• **What is being asked**
Though the entries hold pictures, only their text should be duplicated, exactly and in full.

• **Data excerpts**
-*-*-

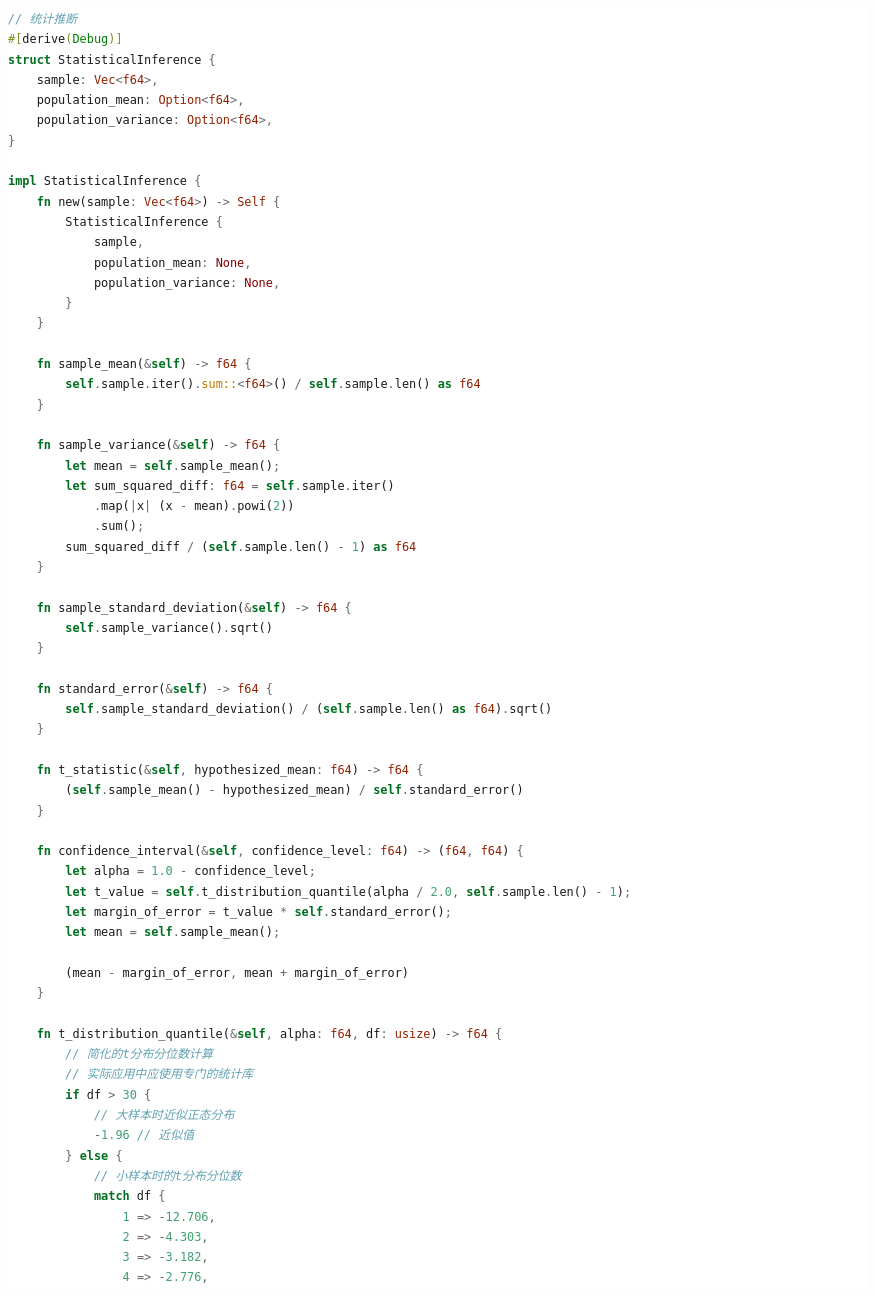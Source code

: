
 ```rust
// 统计推断
#[derive(Debug)]
struct StatisticalInference {
    sample: Vec<f64>,
    population_mean: Option<f64>,
    population_variance: Option<f64>,
}

impl StatisticalInference {
    fn new(sample: Vec<f64>) -> Self {
        StatisticalInference {
            sample,
            population_mean: None,
            population_variance: None,
        }
    }
    
    fn sample_mean(&self) -> f64 {
        self.sample.iter().sum::<f64>() / self.sample.len() as f64
    }
    
    fn sample_variance(&self) -> f64 {
        let mean = self.sample_mean();
        let sum_squared_diff: f64 = self.sample.iter()
            .map(|x| (x - mean).powi(2))
            .sum();
        sum_squared_diff / (self.sample.len() - 1) as f64
    }
    
    fn sample_standard_deviation(&self) -> f64 {
        self.sample_variance().sqrt()
    }
    
    fn standard_error(&self) -> f64 {
        self.sample_standard_deviation() / (self.sample.len() as f64).sqrt()
    }
    
    fn t_statistic(&self, hypothesized_mean: f64) -> f64 {
        (self.sample_mean() - hypothesized_mean) / self.standard_error()
    }
    
    fn confidence_interval(&self, confidence_level: f64) -> (f64, f64) {
        let alpha = 1.0 - confidence_level;
        let t_value = self.t_distribution_quantile(alpha / 2.0, self.sample.len() - 1);
        let margin_of_error = t_value * self.standard_error();
        let mean = self.sample_mean();
        
        (mean - margin_of_error, mean + margin_of_error)
    }
    
    fn t_distribution_quantile(&self, alpha: f64, df: usize) -> f64 {
        // 简化的t分布分位数计算
        // 实际应用中应使用专门的统计库
        if df > 30 {
            // 大样本时近似正态分布
            -1.96 // 近似值
        } else {
            // 小样本时的t分布分位数
            match df {
                1 => -12.706,
                2 => -4.303,
                3 => -3.182,
                4 => -2.776,
```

-*-*-

• **Exercise result**
Source code

:
 ```rust
// 统计推断
#[derive(Debug)]
struct StatisticalInference {
    sample: Vec<f64>,
    population_mean: Option<f64>,
    population_variance: Option<f64>,
}

impl StatisticalInference {
    fn new(sample: Vec<f64>) -> Self {
        StatisticalInference {
            sample,
            population_mean: None,
            population_variance: None,
        }
    }
    
    fn sample_mean(&self) -> f64 {
        self.sample.iter().sum::<f64>() / self.sample.len() as f64
    }
    
    fn sample_variance(&self) -> f64 {
        let mean = self.sample_mean();
        let sum_squared_diff: f64 = self.sample.iter()
            .map(|x| (x - mean).powi(2))
            .sum();
        sum_squared_diff / (self.sample.len() - 1) as f64
    }
    
    fn sample_standard_deviation(&self) -> f64 {
        self.sample_variance().sqrt()
    }
    
    fn standard_error(&self) -> f64 {
        self.sample_standard_deviation() / (self.sample.len() as f64).sqrt()
    }
    
    fn t_statistic(&self, hypothesized_mean: f64) -> f64 {
        (self.sample_mean() - hypothesized_mean) / self.standard_error()
    }
    
    fn confidence_interval(&self, confidence_level: f64) -> (f64, f64) {
        let alpha = 1.0 - confidence_level;
        let t_value = self.t_distribution_quantile(alpha / 2.0, self.sample.len() - 1);
        let margin_of_error = t_value * self.standard_error();
        let mean = self.sample_mean();
        
        (mean - margin_of_error, mean + margin_of_error)
    }
    
    fn t_distribution_quantile(&self, alpha: f64, df: usize) -> f64 {
        // 简化的t分布分位数计算
        // 实际应用中应使用专门的统计库
        if df > 30 {
            // 大样本时近似正态分布
            -1.96 // 近似值
        } else {
            // 小样本时的t分布分位数
            match df {
                1 => -12.706,
                2 => -4.303,
                3 => -3.182,
                4 => -2.776,
```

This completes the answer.